SVREP’s finances were so strained as a result of the California drive and resulting fund-raising shortfall, that its late president William C. Velasquez took out a second mortgage on his house, borrowed money from his mother and cut staff benefits, including insurance premiums, SVREP leaders said. Velasquez died of cancer in mid-1988, leaving his wife and three children with the extra mortgage and a small life insurance policy.

Cranston, who has won large majorities among Mexican-American voters in previous campaigns, said that the dispute with the Texas group resulted from a misunderstanding. Aides said that Cranston did raise money for SVREP--it eventually got $100,000--but that he never committed himself to raising a specific amount.

The feud between Cranston and his son’s Center for Participation in Democracy and SVREP illustrates the problems that can arise when a politician is active in raising tax-deductible contributions for “nonpartisan” voter registration groups.

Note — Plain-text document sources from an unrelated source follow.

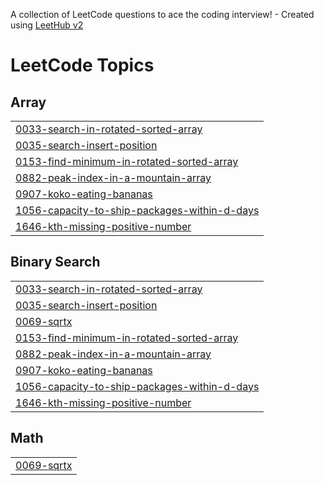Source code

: A collection of LeetCode questions to ace the coding interview! - Created using [LeetHub v2](https://github.com/arunbhardwaj/LeetHub-2.0)
<!---LeetCode Topics Start-->
# LeetCode Topics
## Array
|  |
| ------- |
| [0033-search-in-rotated-sorted-array](https://github.com/DevSarveshX/leetcode-solutions/tree/master/0033-search-in-rotated-sorted-array) |
| [0035-search-insert-position](https://github.com/DevSarveshX/leetcode-solutions/tree/master/0035-search-insert-position) |
| [0153-find-minimum-in-rotated-sorted-array](https://github.com/DevSarveshX/leetcode-solutions/tree/master/0153-find-minimum-in-rotated-sorted-array) |
| [0882-peak-index-in-a-mountain-array](https://github.com/DevSarveshX/leetcode-solutions/tree/master/0882-peak-index-in-a-mountain-array) |
| [0907-koko-eating-bananas](https://github.com/DevSarveshX/leetcode-solutions/tree/master/0907-koko-eating-bananas) |
| [1056-capacity-to-ship-packages-within-d-days](https://github.com/DevSarveshX/leetcode-solutions/tree/master/1056-capacity-to-ship-packages-within-d-days) |
| [1646-kth-missing-positive-number](https://github.com/DevSarveshX/leetcode-solutions/tree/master/1646-kth-missing-positive-number) |
## Binary Search
|  |
| ------- |
| [0033-search-in-rotated-sorted-array](https://github.com/DevSarveshX/leetcode-solutions/tree/master/0033-search-in-rotated-sorted-array) |
| [0035-search-insert-position](https://github.com/DevSarveshX/leetcode-solutions/tree/master/0035-search-insert-position) |
| [0069-sqrtx](https://github.com/DevSarveshX/leetcode-solutions/tree/master/0069-sqrtx) |
| [0153-find-minimum-in-rotated-sorted-array](https://github.com/DevSarveshX/leetcode-solutions/tree/master/0153-find-minimum-in-rotated-sorted-array) |
| [0882-peak-index-in-a-mountain-array](https://github.com/DevSarveshX/leetcode-solutions/tree/master/0882-peak-index-in-a-mountain-array) |
| [0907-koko-eating-bananas](https://github.com/DevSarveshX/leetcode-solutions/tree/master/0907-koko-eating-bananas) |
| [1056-capacity-to-ship-packages-within-d-days](https://github.com/DevSarveshX/leetcode-solutions/tree/master/1056-capacity-to-ship-packages-within-d-days) |
| [1646-kth-missing-positive-number](https://github.com/DevSarveshX/leetcode-solutions/tree/master/1646-kth-missing-positive-number) |
## Math
|  |
| ------- |
| [0069-sqrtx](https://github.com/DevSarveshX/leetcode-solutions/tree/master/0069-sqrtx) |
<!---LeetCode Topics End-->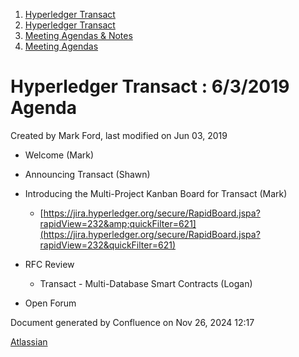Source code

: 1. [Hyperledger Transact](index.html)
2. [Hyperledger Transact](Hyperledger-Transact_23101448.html)
3. [Meeting Agendas &amp; Notes](23101835.html)
4. [Meeting Agendas](Meeting-Agendas_23101839.html)

# Hyperledger Transact : 6/3/2019 Agenda

Created by Mark Ford, last modified on Jun 03, 2019

- Welcome (Mark)
- Announcing Transact (Shawn)
- Introducing the Multi-Project Kanban Board for Transact (Mark)
  
  - [https://jira.hyperledger.org/secure/RapidBoard.jspa?rapidView=232&amp;quickFilter=621](https://jira.hyperledger.org/secure/RapidBoard.jspa?rapidView=232&quickFilter=621)
- RFC Review
  
  - Transact - Multi-Database Smart Contracts (Logan)
- Open Forum

Document generated by Confluence on Nov 26, 2024 12:17

[Atlassian](http://www.atlassian.com/)
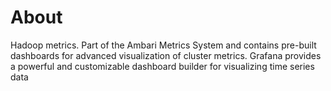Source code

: # About

Hadoop metrics. Part of the Ambari Metrics System and contains pre-built dashboards for advanced visualization of cluster metrics. Grafana provides a powerful and customizable dashboard builder for visualizing time series data
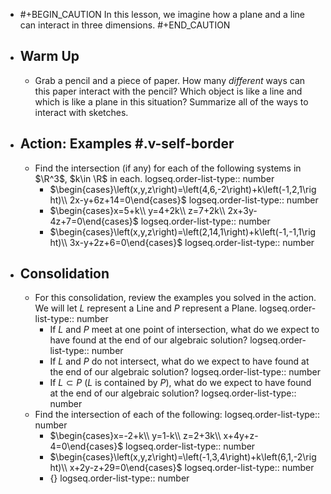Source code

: - #+BEGIN_CAUTION
  In this lesson, we imagine how a plane and a line can interact in three dimensions.
  #+END_CAUTION
- ## Warm Up
	- Grab a pencil and a piece of paper. How many *different* ways can this paper interact with the pencil? Which object is like a line and which is like a plane in this situation? Summarize all of the ways to interact with sketches.
- ## Action:  Examples #.v-self-border
	- Find the intersection (if any) for each of the following systems in $\R^3$, $k\in \R$ in each.
	  logseq.order-list-type:: number
		- $\begin{cases}\left(x,y,z\right)=\left(4,6,-2\right)+k\left(-1,2,1\right)\\ 2x-y+6z+14=0\end{cases}$
		  logseq.order-list-type:: number
		- $\begin{cases}x=5+k\\ y=4+2k\\ z=7+2k\\ 2x+3y-4z+7=0\end{cases}$
		  logseq.order-list-type:: number
		- $\begin{cases}\left(x,y,z\right)=\left(2,14,1\right)+k\left(-1,-1,1\right)\\ 3x-y+2z+6=0\end{cases}$
		  logseq.order-list-type:: number
- ## Consolidation
	- For this consolidation, review the examples you solved in the action. We will let $L$ represent a Line and $P$ represent a Plane.
	  logseq.order-list-type:: number
		- If $L$ and $P$ meet at one point of intersection, what do we expect to have found at the end of our algebraic solution?
		  logseq.order-list-type:: number
		- If $L$ and $P$ do not intersect, what do we expect to have found at the end of our algebraic solution?
		  logseq.order-list-type:: number
		- If $L\subset P$ ($L$ is contained by $P$), what do we expect to have found at the end of our algebraic solution?
		  logseq.order-list-type:: number
	- Find the intersection of each of the following:
	  logseq.order-list-type:: number
		- $\begin{cases}x=-2+k\\ y=1-k\\ z=2+3k\\ x+4y+z-4=0\end{cases}$
		  logseq.order-list-type:: number
		- $\begin{cases}\left(x,y,z\right)=\left(-1,3,4\right)+k\left(6,1,-2\right)\\ x+2y-z+29=0\end{cases}$
		  logseq.order-list-type:: number
		- $\left\lbrace\right\rbrace$
		  logseq.order-list-type:: number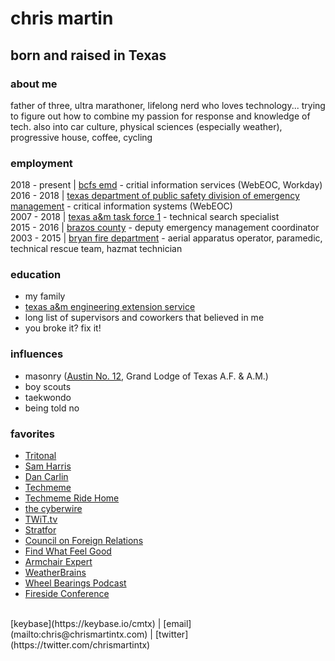 # chris martin

## born and raised in Texas
### about me
father of three, ultra marathoner, lifelong nerd who loves technology...  trying to figure out how to combine my passion for response and knowledge of tech.  also into car culture, physical sciences (especially weather), progressive house, coffee, cycling

### employment
2018 - present | [bcfs emd](https://bcfs.net/services/emergency-management) - critial information services (WebEOC, Workday)<br/>
2016 - 2018 | [texas department of public safety division of emergency management](https://www.dps.texas.gov/dem/cis/index.htm) - critical information systems (WebEOC)<br/>
2007 - 2018 | [texas a&m task force 1](https://usar.tamu.edu) - technical search specialist<br/>
2015 - 2016 | [brazos county](http://brazosceoc.org) - deputy emergency management coordinator<br/>
2003 - 2015 | [bryan fire department](https://www.bryantx.gov/fire/) - aerial apparatus operator, paramedic, technical rescue team, hazmat technician

### education
* my family<br/>
* [texas a&m engineering extension service](https://www.teex.org)<br/>
* long list of supervisors and coworkers that believed in me<br/>
* you broke it? fix it!

### influences
* masonry ([Austin No. 12](http://austinlodge12.com), Grand Lodge of Texas A.F. & A.M.)<br/>
* boy scouts<br/>
* taekwondo<br/>
* being told no

### favorites
* [Tritonal](http://tritonalmusic.com)<br/>
* [Sam Harris](https://samharris.org)<br/>
* [Dan Carlin](https://www.dancarlin.com/)<br/>
* [Techmeme](https://techmeme.com)<br/>
* [Techmeme Ride Home](https://news.techmeme.com/180306/podcast)<br/>
* [the cyberwire](https://thecyberwire.com)<br/>
* [TWiT.tv](https://twit.tv)<br/>
* [Stratfor](https://worldview.stratfor.com/)<br/>
* [Council on Foreign Relations](https://www.cfr.org)<br/>
* [Find What Feel Good](https://fwfg.com/)<br/>
* [Armchair Expert](https://armchairexpertpod.com/)<br/>
* [WeatherBrains](https://weatherbrains.com)<br/>
* [Wheel Bearings Podcast](https://wheelbearings.media)<br/>
* [Fireside Conference](https://firesideconf.com)<br/>
<br/>
[keybase](https://keybase.io/cmtx) | [email](mailto:chris@chrismartintx.com) | [twitter](https://twitter.com/chrismartintx)
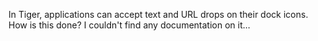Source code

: In Tiger, applications can accept text and URL drops on their dock icons. How is this done? I couldn't find any documentation on it...
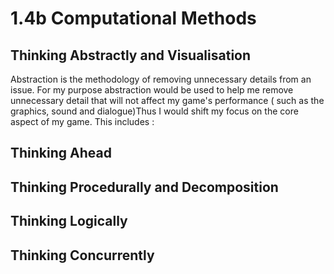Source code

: # 1.4b Computational Methods

## Thinking Abstractly and Visualisation

Abstraction is the methodology of removing unnecessary details from an issue. For my purpose abstraction would be used to help me remove unnecessary detail that will not affect my game's performance ( such as the graphics, sound and dialogue)Thus I would shift my focus on the core aspect of my game. This includes :&#x20;









## Thinking Ahead

## Thinking Procedurally and Decomposition

## Thinking Logically

## Thinking Concurrently
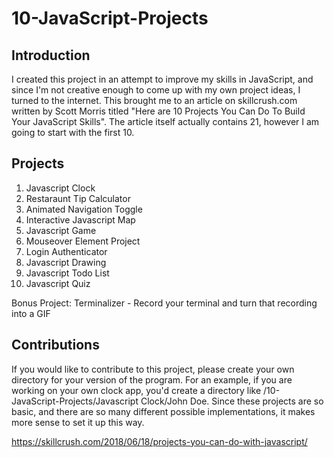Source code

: # 10-JavaScript-Projects

## Introduction
I created this project in an attempt to improve my skills in JavaScript, and since I'm not creative enough to come up with my own project ideas, I turned to the internet. This brought me to an article on skillcrush.com written by Scott Morris titled "Here are 10 Projects You Can Do To Build Your JavaScript Skills". The article itself actually contains 21, however I am going to start with the first 10.

## Projects

1. Javascript Clock
2. Restaraunt Tip Calculator 
3. Animated Navigation Toggle 
4. Interactive Javascript Map
5. Javascript Game
6. Mouseover Element Project
7. Login Authenticator
8. Javascript Drawing
9. Javascript Todo List
10. Javascript Quiz

Bonus Project: Terminalizer - Record your terminal and turn that recording into a GIF

## Contributions 
If you would like to contribute to this project, please create your own directory for your version of the program. For an example, if you are working on your own clock app, you'd create a directory like /10-JavaScript-Projects/Javascript Clock/John Doe. Since these projects are so basic, and there are so many different possible implementations, it makes more sense to set it up this way. 


https://skillcrush.com/2018/06/18/projects-you-can-do-with-javascript/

In the spring of 1986, Cranston called SVREP, which had been involved in voter registration drives since the early 1970s. Martinez said the senator asked whether the Texas group was planning to register voters in California that year. He later met with the two Cranstons in Los Angeles and told them a registration campaign in the state would cost SVREP about $250,000. Sen. Cranston called Velasquez and offered to help raise that amount, Velasquez later told his aides.

The senator raised $100,000, about half of which did not arrive until mid-1987, according to SVREP records. The group went $100,000 in debt in registering about 100,000 new voters in California. Cranston won reelection by 105,000 votes of 7 million cast. Exit polling showed he won about 76% of the Latino vote, Hernandez said.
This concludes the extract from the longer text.